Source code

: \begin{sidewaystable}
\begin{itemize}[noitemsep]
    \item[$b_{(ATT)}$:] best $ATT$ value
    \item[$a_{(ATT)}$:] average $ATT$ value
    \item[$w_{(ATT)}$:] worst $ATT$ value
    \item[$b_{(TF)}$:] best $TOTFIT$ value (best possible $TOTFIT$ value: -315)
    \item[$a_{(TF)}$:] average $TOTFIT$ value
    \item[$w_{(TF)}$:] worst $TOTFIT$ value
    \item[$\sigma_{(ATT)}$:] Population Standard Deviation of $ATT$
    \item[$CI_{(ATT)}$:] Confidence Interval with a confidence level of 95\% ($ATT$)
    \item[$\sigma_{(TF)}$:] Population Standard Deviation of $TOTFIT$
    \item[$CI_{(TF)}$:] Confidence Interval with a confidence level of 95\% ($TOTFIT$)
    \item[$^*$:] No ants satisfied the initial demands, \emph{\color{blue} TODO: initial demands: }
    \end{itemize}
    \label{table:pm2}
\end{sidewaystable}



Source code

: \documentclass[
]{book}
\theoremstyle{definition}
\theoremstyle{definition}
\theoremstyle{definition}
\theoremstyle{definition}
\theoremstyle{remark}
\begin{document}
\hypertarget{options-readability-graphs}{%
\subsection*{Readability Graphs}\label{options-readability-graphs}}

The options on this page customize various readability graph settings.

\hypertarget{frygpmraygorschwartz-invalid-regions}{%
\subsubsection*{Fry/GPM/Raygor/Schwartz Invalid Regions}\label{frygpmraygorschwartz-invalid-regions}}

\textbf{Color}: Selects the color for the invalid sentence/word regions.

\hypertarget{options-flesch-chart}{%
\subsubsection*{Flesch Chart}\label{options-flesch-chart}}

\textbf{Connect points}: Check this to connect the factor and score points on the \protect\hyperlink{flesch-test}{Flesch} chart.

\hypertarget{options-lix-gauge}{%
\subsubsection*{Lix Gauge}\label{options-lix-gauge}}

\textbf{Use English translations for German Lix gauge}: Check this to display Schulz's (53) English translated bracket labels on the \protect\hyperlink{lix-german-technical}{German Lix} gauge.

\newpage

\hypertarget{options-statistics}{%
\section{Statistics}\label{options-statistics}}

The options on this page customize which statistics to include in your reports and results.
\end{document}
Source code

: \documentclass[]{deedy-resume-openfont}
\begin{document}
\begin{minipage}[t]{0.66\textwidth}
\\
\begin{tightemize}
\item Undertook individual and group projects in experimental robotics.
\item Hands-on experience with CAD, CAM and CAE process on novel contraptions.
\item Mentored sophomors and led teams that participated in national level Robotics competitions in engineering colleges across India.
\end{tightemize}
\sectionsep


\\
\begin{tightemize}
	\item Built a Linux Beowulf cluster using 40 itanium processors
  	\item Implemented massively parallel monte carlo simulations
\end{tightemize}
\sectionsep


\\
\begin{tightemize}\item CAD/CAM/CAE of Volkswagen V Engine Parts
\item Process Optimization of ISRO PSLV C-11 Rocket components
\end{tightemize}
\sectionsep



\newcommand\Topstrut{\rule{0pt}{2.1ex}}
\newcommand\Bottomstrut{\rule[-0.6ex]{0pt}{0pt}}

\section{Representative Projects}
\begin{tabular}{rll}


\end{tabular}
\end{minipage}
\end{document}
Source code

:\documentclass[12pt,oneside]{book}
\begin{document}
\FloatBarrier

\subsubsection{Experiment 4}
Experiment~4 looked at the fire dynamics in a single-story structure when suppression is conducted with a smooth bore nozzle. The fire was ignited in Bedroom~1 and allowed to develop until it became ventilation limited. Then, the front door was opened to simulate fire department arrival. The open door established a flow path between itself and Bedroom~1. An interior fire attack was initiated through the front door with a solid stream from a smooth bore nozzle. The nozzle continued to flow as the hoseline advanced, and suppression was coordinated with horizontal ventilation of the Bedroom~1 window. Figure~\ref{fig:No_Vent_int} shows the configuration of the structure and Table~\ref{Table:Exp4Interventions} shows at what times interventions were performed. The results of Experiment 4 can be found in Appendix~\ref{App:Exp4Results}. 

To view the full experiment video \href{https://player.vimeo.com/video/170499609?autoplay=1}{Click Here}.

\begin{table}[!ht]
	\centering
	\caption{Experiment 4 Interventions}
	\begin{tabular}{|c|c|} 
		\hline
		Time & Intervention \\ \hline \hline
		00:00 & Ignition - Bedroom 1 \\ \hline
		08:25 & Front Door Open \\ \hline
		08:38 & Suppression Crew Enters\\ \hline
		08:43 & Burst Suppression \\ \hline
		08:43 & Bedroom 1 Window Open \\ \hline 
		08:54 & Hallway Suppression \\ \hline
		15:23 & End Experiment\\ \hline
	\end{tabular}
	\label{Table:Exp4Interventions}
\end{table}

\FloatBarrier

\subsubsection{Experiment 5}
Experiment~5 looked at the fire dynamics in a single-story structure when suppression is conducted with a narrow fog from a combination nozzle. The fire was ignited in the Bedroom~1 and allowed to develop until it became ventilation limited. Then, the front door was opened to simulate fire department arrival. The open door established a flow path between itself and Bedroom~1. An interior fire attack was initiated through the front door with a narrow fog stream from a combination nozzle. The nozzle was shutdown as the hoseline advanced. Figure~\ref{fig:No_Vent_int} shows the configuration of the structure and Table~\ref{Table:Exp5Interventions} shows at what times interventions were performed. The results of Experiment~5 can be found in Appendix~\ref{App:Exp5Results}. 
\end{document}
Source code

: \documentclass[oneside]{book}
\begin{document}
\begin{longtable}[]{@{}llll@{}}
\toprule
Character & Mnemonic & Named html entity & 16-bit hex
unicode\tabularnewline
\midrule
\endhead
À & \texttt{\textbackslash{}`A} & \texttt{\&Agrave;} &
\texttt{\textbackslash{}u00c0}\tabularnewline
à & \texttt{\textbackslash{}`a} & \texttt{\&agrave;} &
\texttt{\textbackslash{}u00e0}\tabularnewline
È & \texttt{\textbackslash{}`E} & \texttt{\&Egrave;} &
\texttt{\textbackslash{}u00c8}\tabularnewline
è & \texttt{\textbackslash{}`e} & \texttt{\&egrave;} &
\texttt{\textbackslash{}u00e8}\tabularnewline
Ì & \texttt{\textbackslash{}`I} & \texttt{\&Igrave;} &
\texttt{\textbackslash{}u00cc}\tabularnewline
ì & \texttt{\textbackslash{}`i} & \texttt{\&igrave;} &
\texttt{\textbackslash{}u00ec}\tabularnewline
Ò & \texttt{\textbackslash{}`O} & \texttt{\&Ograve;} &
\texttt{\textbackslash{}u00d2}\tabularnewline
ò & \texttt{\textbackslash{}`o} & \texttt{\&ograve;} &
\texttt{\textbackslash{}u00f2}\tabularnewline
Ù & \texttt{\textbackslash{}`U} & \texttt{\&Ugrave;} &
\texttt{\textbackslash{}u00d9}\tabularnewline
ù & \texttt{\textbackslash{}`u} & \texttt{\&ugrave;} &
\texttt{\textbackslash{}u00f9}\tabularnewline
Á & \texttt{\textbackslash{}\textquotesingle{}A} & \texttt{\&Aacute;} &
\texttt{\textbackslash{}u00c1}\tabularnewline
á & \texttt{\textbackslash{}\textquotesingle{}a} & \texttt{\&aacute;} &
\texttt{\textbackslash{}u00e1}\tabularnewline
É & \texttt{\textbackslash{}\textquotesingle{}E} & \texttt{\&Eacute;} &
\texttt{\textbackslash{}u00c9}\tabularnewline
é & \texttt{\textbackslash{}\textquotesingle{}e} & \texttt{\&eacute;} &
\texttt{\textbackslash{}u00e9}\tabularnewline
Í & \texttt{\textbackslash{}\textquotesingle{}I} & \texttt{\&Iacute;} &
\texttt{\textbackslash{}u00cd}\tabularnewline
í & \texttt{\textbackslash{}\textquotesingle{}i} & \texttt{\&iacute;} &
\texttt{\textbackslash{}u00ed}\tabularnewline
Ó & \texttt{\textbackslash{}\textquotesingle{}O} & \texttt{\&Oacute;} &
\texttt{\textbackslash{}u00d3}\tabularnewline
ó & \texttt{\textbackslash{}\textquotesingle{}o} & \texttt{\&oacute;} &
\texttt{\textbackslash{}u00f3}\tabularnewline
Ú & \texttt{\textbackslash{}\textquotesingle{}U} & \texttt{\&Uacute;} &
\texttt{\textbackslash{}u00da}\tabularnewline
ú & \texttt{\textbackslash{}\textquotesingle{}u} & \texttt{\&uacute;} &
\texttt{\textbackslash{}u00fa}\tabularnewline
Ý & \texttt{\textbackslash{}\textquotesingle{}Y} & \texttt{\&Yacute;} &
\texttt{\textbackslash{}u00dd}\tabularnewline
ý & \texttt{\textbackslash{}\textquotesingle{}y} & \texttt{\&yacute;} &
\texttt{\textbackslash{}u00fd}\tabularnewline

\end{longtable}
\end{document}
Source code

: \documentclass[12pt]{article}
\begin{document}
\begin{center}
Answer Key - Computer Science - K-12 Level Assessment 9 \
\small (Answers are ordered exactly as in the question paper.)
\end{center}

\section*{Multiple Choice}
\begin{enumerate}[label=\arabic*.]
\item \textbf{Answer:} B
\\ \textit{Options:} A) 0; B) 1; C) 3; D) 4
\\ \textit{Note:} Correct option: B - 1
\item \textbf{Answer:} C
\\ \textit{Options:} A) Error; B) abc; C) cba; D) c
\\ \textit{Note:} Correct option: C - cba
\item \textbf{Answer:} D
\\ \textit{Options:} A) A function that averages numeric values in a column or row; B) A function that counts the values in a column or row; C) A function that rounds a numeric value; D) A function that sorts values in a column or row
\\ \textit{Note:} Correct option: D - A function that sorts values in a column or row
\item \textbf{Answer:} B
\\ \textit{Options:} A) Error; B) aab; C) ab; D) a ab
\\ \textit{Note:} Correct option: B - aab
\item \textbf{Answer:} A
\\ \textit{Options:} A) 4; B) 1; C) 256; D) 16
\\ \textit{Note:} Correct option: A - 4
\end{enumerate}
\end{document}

#### [EXERCISE DESCRIPTION]
Report only the number of lines that hold the string "Correct" in this listing.

#### [PROBLEM SOLUTION]
5